Wednesday, July 31, 2019

Power potential of Kubernetes Native applications

Much of what I have been talking about regarding "mechanical sympathy"  builds on information from this post on mechanical sympathy and the cloud.

https://infrastructure-as-code.com/book/2015/03/23/mechanical-sympathy.html

I have stretched the meaning of "mechanical sympathy" to encompass any code that is aware of its execution context and takes steps to maximize its power based on this knowledge.  Falling back to Jackie Stewart's original intent for the term - understanding the car made you a better racer.  



If you allow yourself to decouple the concept of "mechanical sympathy" with the traditional context of hardware, you can see that there is "higher-order mechanical sympathy" that exists in an application that can programmatically arrange compute resources to work hand in hand with computational goals.  This second form would not be measured against performance gains but by the increase in operational power.

Just as at a lower level you are concerned about the system making efficient use of things like hard drives and memory. A "higher-order mechanical sympathy" would be concerned with making efficient use of Kubernetes resources.  The mechanical sympathy is an expression a components awareness of the context in which it resides.

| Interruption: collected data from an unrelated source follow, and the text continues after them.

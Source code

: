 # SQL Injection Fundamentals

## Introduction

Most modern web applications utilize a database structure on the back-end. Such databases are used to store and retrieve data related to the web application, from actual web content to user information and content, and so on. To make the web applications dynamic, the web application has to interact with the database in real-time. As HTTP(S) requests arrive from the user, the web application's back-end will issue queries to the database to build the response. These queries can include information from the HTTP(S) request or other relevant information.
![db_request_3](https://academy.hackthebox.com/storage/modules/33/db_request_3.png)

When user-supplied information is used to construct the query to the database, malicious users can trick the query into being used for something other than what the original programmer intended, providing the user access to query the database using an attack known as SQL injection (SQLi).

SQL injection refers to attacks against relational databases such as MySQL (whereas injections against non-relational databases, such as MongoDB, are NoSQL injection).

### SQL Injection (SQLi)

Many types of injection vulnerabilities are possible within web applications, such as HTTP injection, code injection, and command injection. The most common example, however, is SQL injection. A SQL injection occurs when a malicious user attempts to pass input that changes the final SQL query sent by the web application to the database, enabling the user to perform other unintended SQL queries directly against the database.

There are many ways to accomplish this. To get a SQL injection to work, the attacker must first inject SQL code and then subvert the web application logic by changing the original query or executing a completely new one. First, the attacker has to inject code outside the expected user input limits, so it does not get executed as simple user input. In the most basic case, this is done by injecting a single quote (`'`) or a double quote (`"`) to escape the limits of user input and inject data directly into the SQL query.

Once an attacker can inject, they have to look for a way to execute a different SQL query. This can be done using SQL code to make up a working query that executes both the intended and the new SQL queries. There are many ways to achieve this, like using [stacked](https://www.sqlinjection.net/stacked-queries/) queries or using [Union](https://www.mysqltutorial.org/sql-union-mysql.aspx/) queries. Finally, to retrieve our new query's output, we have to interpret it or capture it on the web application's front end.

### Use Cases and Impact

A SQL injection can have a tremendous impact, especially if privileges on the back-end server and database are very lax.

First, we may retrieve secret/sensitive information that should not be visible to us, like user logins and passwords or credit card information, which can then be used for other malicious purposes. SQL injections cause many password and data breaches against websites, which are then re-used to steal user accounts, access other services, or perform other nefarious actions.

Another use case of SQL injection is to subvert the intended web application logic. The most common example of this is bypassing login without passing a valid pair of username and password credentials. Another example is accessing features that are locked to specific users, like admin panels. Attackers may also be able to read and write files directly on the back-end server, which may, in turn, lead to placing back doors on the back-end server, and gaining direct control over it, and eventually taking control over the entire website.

Harnessing the power of the Kubernetes api-machinery gives you increased power; this has been proven to be useful in many different contexts.  From the creation of Operators that help manage day two operations to full CI / CD systems built on top of Kubernetes, building on top of the api-machinery of Kubernetes is indeed a growing trend in computing.

At the lowest level,  you have the basic usage of Kubernetes. At the next level,  you have Operators that help manage the operational state of your deployments. At the third level, you have sets of Custom Resource Definitions (CRDs) that act together to provide the base infrastructure for your compute environment. At the final level, you have CRDs that can dynamically alter a compute environment based on runtime conditions and communication with the application itself. 

An interesting discussion on the origins of Istio inside of Google sheds light on this trend towards using the base Kubernetes machinery to solve issues such as common infrastructure needs.

https://podcasts.apple.com/us/podcast/kubernetes-podcast-from-google/id1370049232?i=1000441965650

I would say that the implementation of Istio is an example of a "level 3" design.  Where a set custom CRDs are used to enhance system design at the infrastructure layer.   

I think it's possible to go one step further and exploit the power of the Kubernetes api-machinery at a higher level by creating Kubernetes CRD's that can communicate with an application's business logic.  For example, the application could actively manage sets of Kubernetes services programmatically.  This would be a "level 4" design, the level where this higher order mechanical sympathy is achieved.